La mostra mette in relazione l’opera scultorea in cemento e acciaio corten di Mauro Staccioli (Volterra 1937-Milano 2018) con le immagini su tela, carta e tavola di Marco Tirelli (Roma, 1956). I due artisti hanno messo a punto una famiglia di forme che nel caso della scultura di Staccioli si rivolge all’esterno in un dialogo serrato con l’ambiente naturale o urbano, mentre nel caso della pittura elusiva di Tirelli, sembra indirizzarsi verso l’interiorità della coscienza e lo spazio della meditazione.
Mauro Staccioli arriva a Milano nel 1968 e qui partecipa al rinnovamento del linguaggio della scultura spostando l’attenzione dal volume dell’opera all’ambiente urbano dove essa si inserisce, spesso con soluzioni spettacolari e sorprendenti, che creano vere e proprie apparizioni di forme geometriche monumentali in un delicato equilibrio statico e paesaggistico. L’essenzialità delle forme che caratterizza il suo repertorio scultoreo si caratterizza nella continua modulazione della linea curva, ben rappresentata in mostra dalle sculture che giocano con le ellissi, i lati curvilinei e i dischi. La curvatura delle superfici garantisce alle sculture di Mauro Staccioli quella particolare tensione elastica che permette loro di relazionarsi all’ambiente, alla storia dei luoghi e alla loro fruizione da parte del pubblico. La sua scultura però non è mai mimetica ma conclamata e massiccia, nel riverbero del colore del cemento tanto quanto nella massa posta in relazione allo spazio (a proposito rimane memorabile il muro di cemento di otto metri realizzato nel 1978 alla Biennale di Venezia, un intervento che di fatto ostruiva la vista al viale d’accesso del Padiglione Italia, così come la piramide in acciaio corten di 30 metri del 2010 che sorge in Sicilia su un’altura dominante il mare nel parco-scultura Fiumara d’Arte di Antonio Presti). Altre volte le sue sculture-intervento si rivolgono all’osservatore mostrando spigoli accentuati, guglie e sbilanciamenti ottico-percettivi, a riprova di una concezione della scultura che ha definitivamente superato la forma chiusa per aprirsi invece al continuo dialogo con lo spazio, la sua storia e le tracce misteriose che lo abitano.

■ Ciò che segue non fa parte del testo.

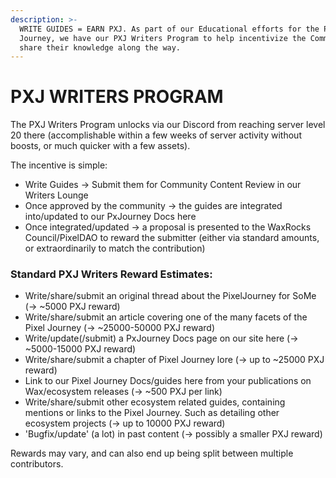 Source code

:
 ```yaml
---
description: >-
  WRITE GUIDES = EARN PXJ. As part of our Educational efforts for the Pixel
  Journey, we have our PXJ Writers Program to help incentivize the Community to
  share their knowledge along the way.
---
```


# PXJ WRITERS PROGRAM

The PXJ Writers Program unlocks via our Discord from reaching server level 20 there (accomplishable within a few weeks of server activity without boosts, or much quicker with a few assets).

The incentive is simple:

* Write Guides -> Submit them for Community Content Review in our Writers Lounge
* Once approved by the community -> the guides are integrated into/updated to our PxJourney Docs here
* Once integrated/updated -> a proposal is presented to the WaxRocks Council/PixelDAO to reward the submitter (either via standard amounts, or extraordinarily to match the contribution)



### Standard PXJ Writers Reward Estimates:

* Write/share/submit an original thread about the PixelJourney for SoMe (-> \~5000 PXJ reward)
* Write/share/submit an article covering one of the many facets of the Pixel Journey (-> \~25000-50000 PXJ reward)
* Write/update(/submit) a PxJourney Docs page on our site here (-> \~5000-15000 PXJ reward)
* Write/share/submit a chapter of Pixel Journey lore (-> up to \~25000 PXJ reward)
* Link to our Pixel Journey Docs/guides here from your publications on Wax/ecosystem releases (-> \~500 PXJ per link)
* Write/share/submit other ecosystem related guides, containing mentions or links to the Pixel Journey. Such as detailing other ecosystem projects (-> up to 10000 PXJ reward)
* 'Bugfix/update' (a lot) in past content (-> possibly a smaller PXJ reward)



Rewards may vary, and can also end up being split between multiple contributors.
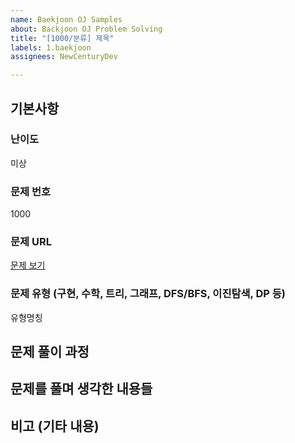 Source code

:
 ```yaml
---
name: Baekjoon OJ Samples
about: Backjoon OJ Problem Solving
title: "[1000/분류] 제목"
labels: 1.baekjoon
assignees: NewCenturyDev

---
```


## 기본사항
### 난이도
미상
### 문제 번호
1000
### 문제 URL
[문제 보기](https://www.acmicpc.net/problem/1000)
### 문제 유형 (구현, 수학, 트리, 그래프, DFS/BFS, 이진탐색, DP 등)
유형명칭

## 문제 풀이 과정

## 문제를 풀며 생각한 내용들

## 비고 (기타 내용)
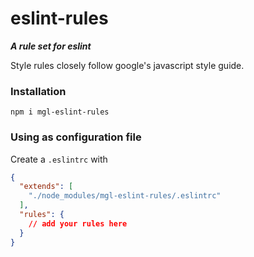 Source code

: # eslint-rules

**_A rule set for eslint_**

Style rules closely follow google's javascript style guide.

### Installation

`npm i mgl-eslint-rules`

### Using as configuration file

Create a `.eslintrc` with

```json
{
  "extends": [
    "./node_modules/mgl-eslint-rules/.eslintrc"
  ],
  "rules": {
    // add your rules here
  }
}

```
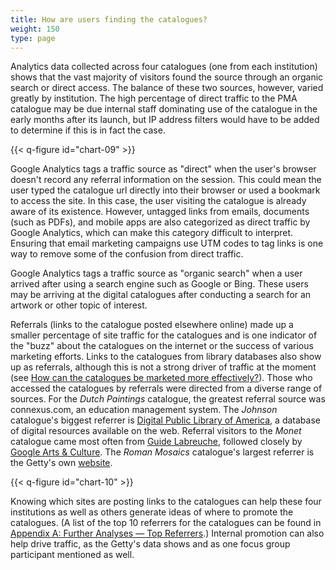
 ```yaml
---
title: How are users finding the catalogues?
weight: 150
type: page
---
```


Analytics data collected across four catalogues (one from each institution) shows that the vast majority of visitors found the source through an organic search or direct access. The balance of these two sources, however, varied greatly by institution. The high percentage of direct traffic to the PMA catalogue may be due internal staff dominating use of the catalogue in the early months after its launch, but IP address filters would have to be added to determine if this is in fact the case.

{{< q-figure id="chart-09" >}}

Google Analytics tags a traffic source as "direct" when the user's browser doesn't record any referral information on the session. This could mean the user typed the catalogue url directly into their browser or used a bookmark to access the site. In this case, the user visiting the catalogue is already aware of its existence. However, untagged links from emails, documents (such as PDFs), and mobile apps are also categorized as direct traffic by Google Analytics, which can make this category difficult to interpret. Ensuring that email marketing campaigns use UTM codes to tag links is one way to remove some of the confusion from direct traffic.

Google Analytics tags a traffic source as "organic search" when a user arrived after using a search engine such as Google or Bing. These users may be arriving at the digital catalogues after conducting a search for an artwork or other topic of interest.

Referrals (links to the catalogue posted elsewhere online) made up a smaller percentage of site traffic for the catalogues and is one indicator of the "buzz" about the catalogues on the internet or the success of various marketing efforts. Links to the catalogues from library databases also show up as referrals, although this is not a strong driver of traffic at the moment (see [How can the catalogues be marketed more effectively?](/marketing-and-demographics/effective-marketing/)). Those who accessed the catalogues by referrals were directed from a diverse range of sources. For the *Dutch Paintings* catalogue, the greatest referral source was connexus.com, an education management system. The *Johnson* catalogue's biggest referrer is [Digital Public Library of America](https://dp.la/), a database of digital resources available on the web. Referral visitors to the *Monet* catalogue came most often from [Guide Labreuche](https://www.labreuche-fournisseurs-artistes-paris.fr/), followed closely by [Google Arts & Culture](https://artsandculture.google.com/). The *Roman Mosaics* catalogue's largest referrer is the Getty's own [website](http://gett.edu/).

{{< q-figure id="chart-10" >}}

Knowing which sites are posting links to the catalogues can help these four institutions as well as others generate ideas of where to promote the catalogues. (A list of the top 10 referrers for the catalogues can be found in [Appendix A: Further Analyses — Top Referrers](/further-analyses/#top-referring-sites).) Internal promotion can also help drive traffic, as the Getty's data shows and as one focus group participant mentioned as well.
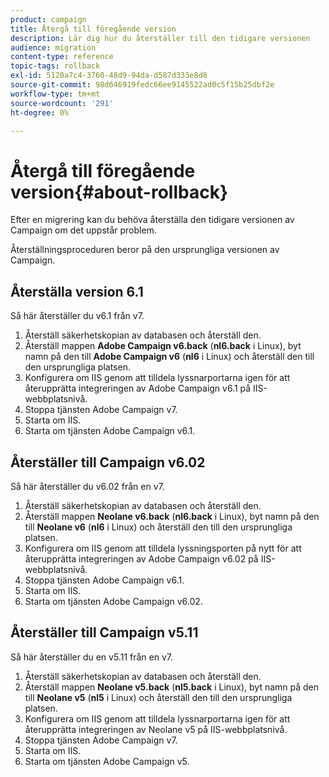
 ```yaml
---
product: campaign
title: Återgå till föregående version
description: Lär dig hur du återställer till den tidigare versionen
audience: migration
content-type: reference
topic-tags: rollback
exl-id: 5120a7c4-3760-48d9-94da-d587d333e8d8
source-git-commit: 98d646919fedc66ee9145522ad0c5f15b25dbf2e
workflow-type: tm+mt
source-wordcount: '291'
ht-degree: 0%

---
```


# Återgå till föregående version{#about-rollback}

Efter en migrering kan du behöva återställa den tidigare versionen av Campaign om det uppstår problem.

Återställningsproceduren beror på den ursprungliga versionen av Campaign.

## Återställa version 6.1

Så här återställer du v6.1 från v7.

1. Återställ säkerhetskopian av databasen och återställ den.
1. Återställ mappen **Adobe Campaign v6.back** (**nl6.back** i Linux), byt namn på den till **Adobe Campaign v6** (**nl6** i Linux) och återställ den till den ursprungliga platsen.
1. Konfigurera om IIS genom att tilldela lyssnarportarna igen för att återupprätta integreringen av Adobe Campaign v6.1 på IIS-webbplatsnivå.
1. Stoppa tjänsten Adobe Campaign v7.
1. Starta om IIS.
1. Starta om tjänsten Adobe Campaign v6.1.

## Återställer till Campaign v6.02

Så här återställer du v6.02 från en v7.

1. Återställ säkerhetskopian av databasen och återställ den.
1. Återställ mappen **Neolane v6.back** (**nl6.back** i Linux), byt namn på den till **Neolane v6** (**nl6** i Linux) och återställ den till den ursprungliga platsen.
1. Konfigurera om IIS genom att tilldela lyssningsporten på nytt för att återupprätta integreringen av Adobe Campaign v6.02 på IIS-webbplatsnivå.
1. Stoppa tjänsten Adobe Campaign v6.1.
1. Starta om IIS.
1. Starta om tjänsten Adobe Campaign v6.02.

## Återställer till Campaign v5.11

Så här återställer du en v5.11 från en v7.

1. Återställ säkerhetskopian av databasen och återställ den.
1. Återställ mappen **Neolane v5.back** (**nl5.back** i Linux), byt namn på den till **Neolane v5** (**nl5** i Linux) och återställ den till den ursprungliga platsen.
1. Konfigurera om IIS genom att tilldela lyssnarportarna igen för att återupprätta integreringen av Neolane v5 på IIS-webbplatsnivå.
1. Stoppa tjänsten Adobe Campaign v7.
1. Starta om IIS.
1. Starta om tjänsten Adobe Campaign v5.

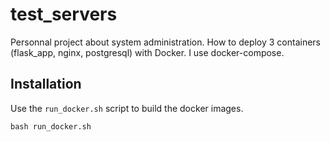 # test_servers
Personnal project about system administration.
How to deploy 3 containers (flask_app, nginx, postgresql) with Docker.
I use docker-compose.

## Installation
Use the `run_docker.sh` script to build the docker images.

```shell
bash run_docker.sh
``` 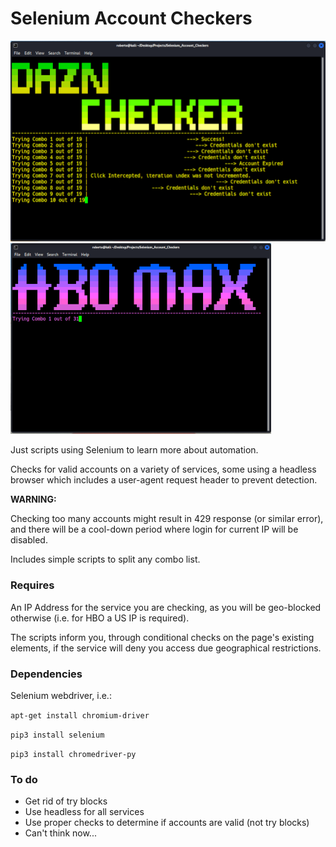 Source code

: # Selenium Account Checkers

![Alt text](assets/dazn.png "Dazn Checker")
![Alt text](assets/hbo.png "HBO max Checker")

Just scripts using Selenium to learn more about automation. 

Checks for valid accounts on a variety of services, some using a headless browser which includes a user-agent request header to prevent detection.

**WARNING:**

Checking too many accounts might result in 429 response (or similar error), and there will be a cool-down period where login for current IP will be disabled.

Includes simple scripts to split any combo list.

### Requires ###

An IP Address for the service you are checking, as you will be geo-blocked otherwise (i.e. for HBO a US IP is required).

The scripts inform you, through conditional checks on the page's existing elements, if the service will deny you access due geographical restrictions.

### Dependencies ###

Selenium webdriver, i.e.:

``` apt-get install chromium-driver ```

``` pip3 install selenium ```

``` pip3 install chromedriver-py ```

### To do ###

- Get rid of try blocks
- Use headless for all services
- Use proper checks to determine if accounts are valid (not try blocks)
- Can't think now...
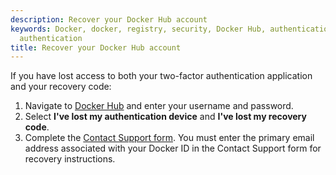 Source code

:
 ```yaml
---
description: Recover your Docker Hub account
keywords: Docker, docker, registry, security, Docker Hub, authentication, two-factor
  authentication
title: Recover your Docker Hub account
---
```


If you have lost access to both your two-factor authentication application and your recovery code:

1. Navigate to [Docker Hub](https://hub.docker.com) and enter your username and password.
2. Select **I've lost my authentication device** and **I've lost my recovery code**.
3. Complete the [Contact Support form](https://hub.docker.com/support/contact/?category=2fa-lockout). 
    You must enter the primary email address associated with your Docker ID in the Contact Support form for recovery instructions. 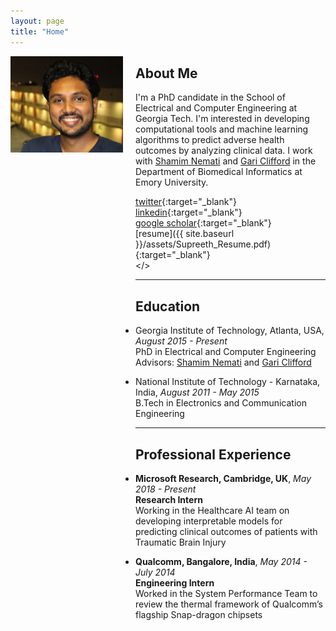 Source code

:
 ```yaml
---
layout: page 
title: "Home"
---
```


<div style="float:left;margin:0 20px 1000px 0">
   <img align="left" src="assets/supreeth_pic2_crop.jpeg" width="180">
</div>

## About Me
I'm a PhD candidate in the School of Electrical and Computer Engineering at Georgia Tech. I'm interested in developing computational tools and machine learning algorithms to predict adverse health outcomes by analyzing clinical data. I work with [Shamim Nemati](http://nematilab.info/people/shamim/index.html) and [Gari Clifford](http://gdclifford.info/people/gari) in the Department of Biomedical Informatics at Emory University.

<i class='fa fa-twitter fa-fw'></i>  [twitter](https://twitter.com/sprajw){:target="_blank"} <br>
<i class='fa fa-linkedin fa-fw'></i> [linkedin](https://www.linkedin.com/in/supreeth-prajwal/){:target="_blank"} <br>
<i class='fa fa-graduation-cap fa-fw'></i>  [google scholar](https://scholar.google.com/citations?user=BPT-V4AAAAAJ&hl=en){:target="_blank"} <br>
<i class='fa fa-file-text fa-fw'></i>  [resume]({{ site.baseurl }}/assets/Supreeth_Resume.pdf){:target="_blank"} <br>
<i class='fa fa-envelope fa-fw'></i> <a id="email"></> <br> 

<script>
<!--
var email_address = "supreeth" + "@" + "gatech";
email_address += ".edu";
$("#email").attr("href", "mailto:" + email_address).html("email");
//-->
</script>

---
## Education

+ Georgia Institute of Technology, Atlanta, USA, *August 2015 - Present*  
  PhD in Electrical and Computer Engineering  
  Advisors: [Shamim Nemati](http://nematilab.info/people/shamim/index.html) and [Gari Clifford](http://gdclifford.info/people/gari)

+ National Institute of Technology - Karnataka, India, *August 2011 - May 2015*  
  B.Tech in Electronics and Communication Engineering

---
## Professional Experience

+ **Microsoft Research, Cambridge, UK**, *May 2018 - Present*  
  **Research Intern**  
  Working in the Healthcare AI team on developing interpretable models for predicting clinical outcomes of patients with Traumatic Brain Injury

+ **Qualcomm, Bangalore, India**, *May 2014 - July 2014*  
  **Engineering Intern**  
  Worked in the System Performance Team to review the thermal framework of Qualcomm’s flagship Snap-dragon chipsets



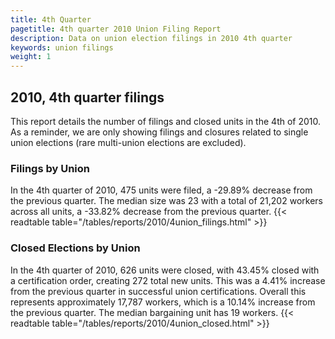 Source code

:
 ```yaml
---
title: 4th Quarter 
pagetitle: 4th quarter 2010 Union Filing Report
description: Data on union election filings in 2010 4th quarter 
keywords: union filings
weight: 1
---
```


## 2010, 4th quarter filings

This report details the number of filings and closed units in the 4th of 2010. As a reminder, we are only showing filings and closures related to single union elections (rare multi-union elections are excluded).

### Filings by Union
In the 4th quarter of 2010, 475 units were filed, a -29.89% decrease from the previous quarter. The median size was 23 with a total of 21,202 workers across all units, a -33.82% decrease from the previous quarter.
{{< readtable table="/tables/reports/2010/4union_filings.html" >}}

### Closed Elections by Union
In the 4th quarter of 2010, 626 units were closed, with 43.45% closed with a certification order, creating 272 total new units. This was a 4.41% increase from the previous quarter in successful union certifications. Overall this represents approximately 17,787 workers, which is a 10.14% increase from the previous quarter. The median bargaining unit has 19 workers.
{{< readtable table="/tables/reports/2010/4union_closed.html" >}}
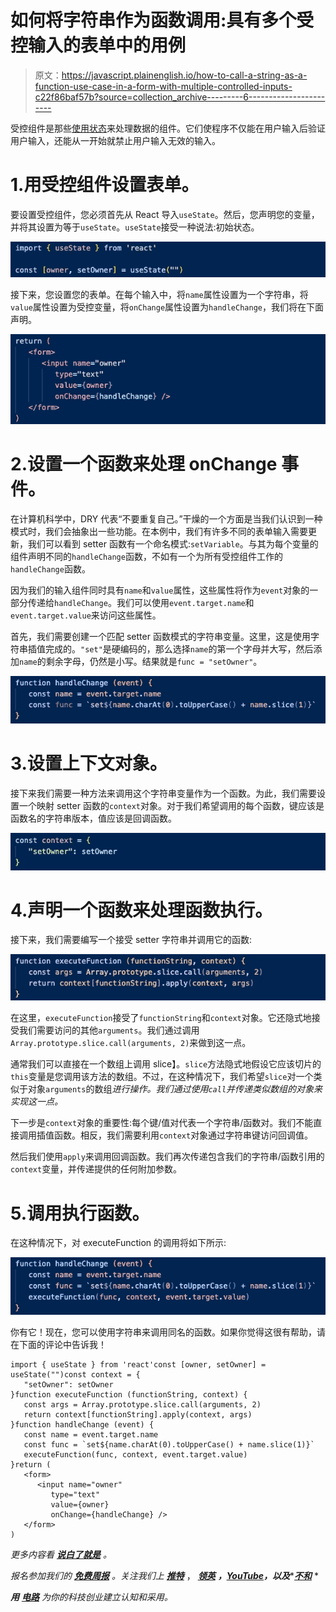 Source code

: # 如何将字符串作为函数调用:具有多个受控输入的表单中的用例

> 原文：<https://javascript.plainenglish.io/how-to-call-a-string-as-a-function-use-case-in-a-form-with-multiple-controlled-inputs-c22f86baf57b?source=collection_archive---------6----------------------->

受控组件是那些[使用状态](https://reactjs.org/docs/hooks-state.html)来处理数据的组件。它们使程序不仅能在用户输入后验证用户输入，还能从一开始就禁止用户输入无效的输入。

# 1.用受控组件设置表单。

要设置受控组件，您必须首先从 React 导入`useState`。然后，您声明您的变量，并将其设置为等于`useState`。`useState`接受一种说法:初始状态。

![](img/492be344531cf36630c4638be25026b3.png)

接下来，您设置您的表单。在每个输入中，将`name`属性设置为一个字符串，将`value`属性设置为受控变量，将`onChange`属性设置为`handleChange`，我们将在下面声明。

![](img/5ac25f73d0c756417830ce731cf4cc84.png)

# 2.设置一个函数来处理 onChange 事件。

在计算机科学中，DRY 代表“不要重复自己。”干燥的一个方面是当我们认识到一种模式时，我们会抽象出一些功能。在本例中，我们有许多不同的表单输入需要更新，我们可以看到 setter 函数有一个命名模式:`setVariable`。与其为每个变量的组件声明不同的`handleChange`函数，不如有一个为所有受控组件工作的`handleChange`函数。

因为我们的输入组件同时具有`name`和`value`属性，这些属性将作为`event`对象的一部分传递给`handleChange`。我们可以使用`event.target.name`和`event.target.value`来访问这些属性。

首先，我们需要创建一个匹配 setter 函数模式的字符串变量。这里，这是使用字符串插值完成的。`"set"`是硬编码的，那么选择`name`的第一个字母并大写，然后添加`name`的剩余字母，仍然是小写。结果就是`func = "setOwner"`。

![](img/15b9a6af717ee85c961458824030d633.png)

# 3.设置上下文对象。

接下来我们需要一种方法来调用这个字符串变量作为一个函数。为此，我们需要设置一个映射 setter 函数的`context`对象。对于我们希望调用的每个函数，键应该是函数名的字符串版本，值应该是回调函数。

![](img/ffa3e6b991f2250085abae71bce5348d.png)

# 4.声明一个函数来处理函数执行。

接下来，我们需要编写一个接受 setter 字符串并调用它的函数:

![](img/d4c7bfab168eb8a8122f48739289b02a.png)

在这里，`executeFunction`接受了`functionString`和`context`对象。它还隐式地接受我们需要访问的其他`arguments`。我们通过调用`Array.prototype.slice.call(arguments, 2)`来做到这一点。

通常我们可以直接在一个数组上调用 slice】。`slice`方法隐式地假设它应该切片的`this`变量是您调用该方法的数组。不过，在这种情况下，我们希望`slice`对一个类似于对象`arguments`的数组*进行操作。我们通过使用`call`并传递类似数组的对象来实现这一点。*

下一步是`context`对象的重要性:每个键/值对代表一个字符串/函数对。我们不能直接调用插值函数。相反，我们需要利用`context`对象通过字符串键访问回调值。

然后我们使用`apply`来调用回调函数。我们再次传递包含我们的字符串/函数引用的`context`变量，并传递提供的任何附加参数。

# 5.调用执行函数。

在这种情况下，对 executeFunction 的调用将如下所示:

![](img/6213f343ffe382efa5da0dd5a9e0c0f6.png)

你有它！现在，您可以使用字符串来调用同名的函数。如果你觉得这很有帮助，请在下面的评论中告诉我！

```
import { useState } from 'react'const [owner, setOwner] = useState("")const context = {
   "setOwner": setOwner
}function executeFunction (functionString, context) {
   const args = Array.prototype.slice.call(arguments, 2)
   return context[functionString].apply(context, args)
}function handleChange (event) {
   const name = event.target.name
   const func = `set${name.charAt(0).toUpperCase() + name.slice(1)}`
   executeFunction(func, context, event.target.value)
}return (
   <form>
      <input name="owner"
         type="text"
         value={owner}
         onChange={handleChange} />
   </form>
)
```

*更多内容看* [***说白了就是***](https://plainenglish.io/) *。*

*报名参加我们的* [***免费周报***](http://newsletter.plainenglish.io/) *。关注我们上* [***推特***](https://twitter.com/inPlainEngHQ) ， [***领英***](https://www.linkedin.com/company/inplainenglish/) ***，***[***YouTube***](https://www.youtube.com/channel/UCtipWUghju290NWcn8jhyAw)***，以及****[***不和***](https://discord.com/invite/GtDtUAvyhW) *

****用*** [***电路***](https://circuit.ooo/?utm=publication-post-cta) *为你的科技创业建立认知和采用。**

Marco Tirelli, allievo di Toti Scialoja e Giulio Turcato, è tra gli artisti dell’ex pastificio Cerere nel quartiere romano di San Lorenzo portati all’attenzione del pubblico internazionale da Achille Bonito Oliva nel 1984 con la mostra Ateliers. Fin dalle prime mostre nella storica galleria l’Attico di Fabio Sargentini, Marco Tirelli ha mostrato la sua particolare inclinazione a trattare la luce come una presenza che confina e si dissolve nell’ombra, dove astratto e figurativo si fondono. Nella sua pittura, come nel disegno o nella scultura, forme auratiche e austere affiorano dalla superficie o in essa affondano, e il chiaroscuro e lo sfumato magicamente individuano figure elementari che si smaterializzano nel gioco di luce e ombra, perdendo consistenza a favore di atmosfere notturne e misteriose che si generano dalla luce, e viceversa. Dalle partecipazioni alle mostre internazionali fino alle sale personali alle Biennali di Venezia del 1990 e del 2013, le opere di Tirelli mettono in scena una sorta di sospensione spazio-temporale che apre all’esplorazione dell’ignoto e in cui il silenzio meditativo non è mai vuoto, ma un’attonita atmosfera che attende di essere colta dall’osservatore e in cui vibrano tracce, segni, presenze/assenze, memorie e possibilità, illusioni e realtà. L’intervento pittorico con carboncini, inchiostri e tempere nelle opere esposte in mostra configura lo spazio del foglio o della tela come un varco che conduce alla profondità della coscienza, alla scoperta del mistero delle cose e di quell’irrappresentabile dell’oscurità, di cui però non possiamo fare a meno per dare valore alla luce stessa.